(ACTIVITY) Print a faithful copy of the data below, word for word, with the pictures left out.

Saved data entries

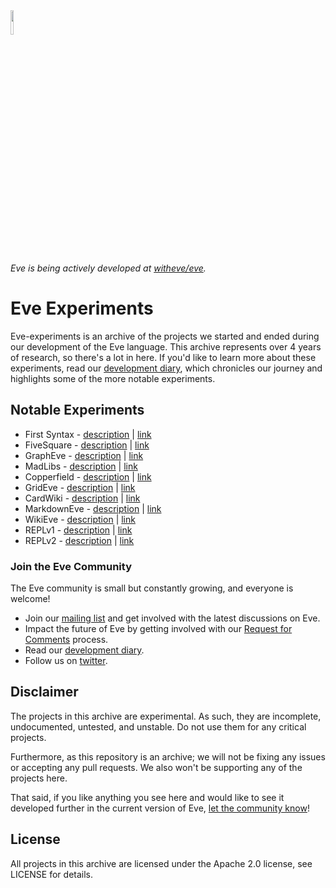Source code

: <img src="http://www.witheve.com/logo.png" width="10%">

*Eve is being actively developed at [witheve/eve](https://github.com/witheve/Eve).*

# Eve Experiments

Eve-experiments is an archive of the projects we started and ended during our development of the Eve language. This archive represents over 4 years of research, so there's a lot in here. If you'd like to learn more about these experiments, read our [development diary](http://www.incidentalcomplexity.com), which chronicles our journey and highlights some of the more notable experiments.

## Notable Experiments

- First Syntax - [description](http://incidentalcomplexity.com/2014/11/05/oct/) | [link](https://github.com/witheve/eve-experiments/tree/syntax)
- FiveSquare - [description](http://incidentalcomplexity.com/2015/07/02/mar-jun/) | [link](https://github.com/witheve/eve-experiments/tree/d402bc4e4579007d53db3e01a82cf05d117c37ea)
- GraphEve - [description](http://incidentalcomplexity.com/2015/10/15/jul-sept/) | [link](https://github.com/witheve/eve-experiments/tree/11ba1305dfd10fc2b385eae789c62c7c10edb0d1)
- MadLibs - [description](http://incidentalcomplexity.com/2015/10/15/jul-sept/) | [link](https://github.com/witheve/eve-experiments/tree/11ba1305dfd10fc2b385eae789c62c7c10edb0d1/ui/experiments)
- Copperfield - [description](https://gist.github.com/cmontella/05029cb67b5216ee838f4cb0b1f4ab98) | [link](https://github.com/witheve/eve-experiments/tree/af13f8d5f8a537d22c459f3e69e39b2736b16384/experimental/copperfield/ui)
- GridEve - [description](http://incidentalcomplexity.com/2016/06/03/oct-nov/) | [link](https://github.com/witheve/eve-experiments/tree/af13f8d5f8a537d22c459f3e69e39b2736b16384/experimental/grideve)
- CardWiki - [description](http://incidentalcomplexity.com/2016/06/03/oct-nov/) | [link](https://github.com/witheve/eve-experiments/tree/af13f8d5f8a537d22c459f3e69e39b2736b16384/experimental/cardwiki)
- MarkdownEve - [description](http://incidentalcomplexity.com/2016/06/10/jan-feb/) | [link](https://github.com/witheve/eve-experiments/tree/a82f3411f541cf99c223ecd30a5cd3e80ea3dd2f)
- WikiEve - [description](http://incidentalcomplexity.com/2016/06/10/jan-feb/) | [link](https://github.com/witheve/eve-experiments/tree/1fd5ac10bc00cfcf914e085262dac246532ca540)
- REPLv1 - [description](http://incidentalcomplexity.com/2016/06/22/mar2/) | [link](https://github.com/witheve/eve-experiments/tree/90a6c6bc4597572a29c72119fc7bb964426f8107)
- REPLv2 - [description](http://incidentalcomplexity.com/2016/06/30/apr/) | [link](https://github.com/witheve/eve-experiments/tree/e73b18d8111d5ddb73427bcb00f0501fdc9b8f2f)

### Join the Eve Community

The Eve community is small but constantly growing, and everyone is welcome!

- Join our [mailing list](https://groups.google.com/forum/#!forum/eve-talk) and get involved with the latest discussions on Eve.
- Impact the future of Eve by getting involved with our [Request for Comments](https://github.com/witheve/rfcs) process.
- Read our [development diary](http://incidentalcomplexity.com/).
- Follow us on [twitter](https://twitter.com/with_eve).

## Disclaimer

The projects in this archive are experimental. As such, they are incomplete, undocumented, untested, and unstable. Do not use them for any critical projects.

Furthermore, as this repository is an archive; we will not be fixing any issues or accepting any pull requests. We also won't be supporting any of the projects here.

That said, if you like anything you see here and would like to see it developed further in the current version of Eve, [let the community know](https://groups.google.com/forum/#!forum/eve-talk)!

## License 

All projects in this archive are licensed under the Apache 2.0 license, see LICENSE for details.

(OUTPUT OF THE TASK)
Source code

: <img src="http://www.witheve.com/logo.png" width="10%">

*Eve is being actively developed at [witheve/eve](https://github.com/witheve/Eve).*

# Eve Experiments

Eve-experiments is an archive of the projects we started and ended during our development of the Eve language. This archive represents over 4 years of research, so there's a lot in here. If you'd like to learn more about these experiments, read our [development diary](http://www.incidentalcomplexity.com), which chronicles our journey and highlights some of the more notable experiments.

## Notable Experiments

- First Syntax - [description](http://incidentalcomplexity.com/2014/11/05/oct/) | [link](https://github.com/witheve/eve-experiments/tree/syntax)
- FiveSquare - [description](http://incidentalcomplexity.com/2015/07/02/mar-jun/) | [link](https://github.com/witheve/eve-experiments/tree/d402bc4e4579007d53db3e01a82cf05d117c37ea)
- GraphEve - [description](http://incidentalcomplexity.com/2015/10/15/jul-sept/) | [link](https://github.com/witheve/eve-experiments/tree/11ba1305dfd10fc2b385eae789c62c7c10edb0d1)
- MadLibs - [description](http://incidentalcomplexity.com/2015/10/15/jul-sept/) | [link](https://github.com/witheve/eve-experiments/tree/11ba1305dfd10fc2b385eae789c62c7c10edb0d1/ui/experiments)
- Copperfield - [description](https://gist.github.com/cmontella/05029cb67b5216ee838f4cb0b1f4ab98) | [link](https://github.com/witheve/eve-experiments/tree/af13f8d5f8a537d22c459f3e69e39b2736b16384/experimental/copperfield/ui)
- GridEve - [description](http://incidentalcomplexity.com/2016/06/03/oct-nov/) | [link](https://github.com/witheve/eve-experiments/tree/af13f8d5f8a537d22c459f3e69e39b2736b16384/experimental/grideve)
- CardWiki - [description](http://incidentalcomplexity.com/2016/06/03/oct-nov/) | [link](https://github.com/witheve/eve-experiments/tree/af13f8d5f8a537d22c459f3e69e39b2736b16384/experimental/cardwiki)
- MarkdownEve - [description](http://incidentalcomplexity.com/2016/06/10/jan-feb/) | [link](https://github.com/witheve/eve-experiments/tree/a82f3411f541cf99c223ecd30a5cd3e80ea3dd2f)
- WikiEve - [description](http://incidentalcomplexity.com/2016/06/10/jan-feb/) | [link](https://github.com/witheve/eve-experiments/tree/1fd5ac10bc00cfcf914e085262dac246532ca540)
- REPLv1 - [description](http://incidentalcomplexity.com/2016/06/22/mar2/) | [link](https://github.com/witheve/eve-experiments/tree/90a6c6bc4597572a29c72119fc7bb964426f8107)
- REPLv2 - [description](http://incidentalcomplexity.com/2016/06/30/apr/) | [link](https://github.com/witheve/eve-experiments/tree/e73b18d8111d5ddb73427bcb00f0501fdc9b8f2f)

### Join the Eve Community

The Eve community is small but constantly growing, and everyone is welcome!

- Join our [mailing list](https://groups.google.com/forum/#!forum/eve-talk) and get involved with the latest discussions on Eve.
- Impact the future of Eve by getting involved with our [Request for Comments](https://github.com/witheve/rfcs) process.
- Read our [development diary](http://incidentalcomplexity.com/).
- Follow us on [twitter](https://twitter.com/with_eve).

## Disclaimer

The projects in this archive are experimental. As such, they are incomplete, undocumented, untested, and unstable. Do not use them for any critical projects.

Furthermore, as this repository is an archive; we will not be fixing any issues or accepting any pull requests. We also won't be supporting any of the projects here.

That said, if you like anything you see here and would like to see it developed further in the current version of Eve, [let the community know](https://groups.google.com/forum/#!forum/eve-talk)!

## License 

All projects in this archive are licensed under the Apache 2.0 license, see LICENSE for details.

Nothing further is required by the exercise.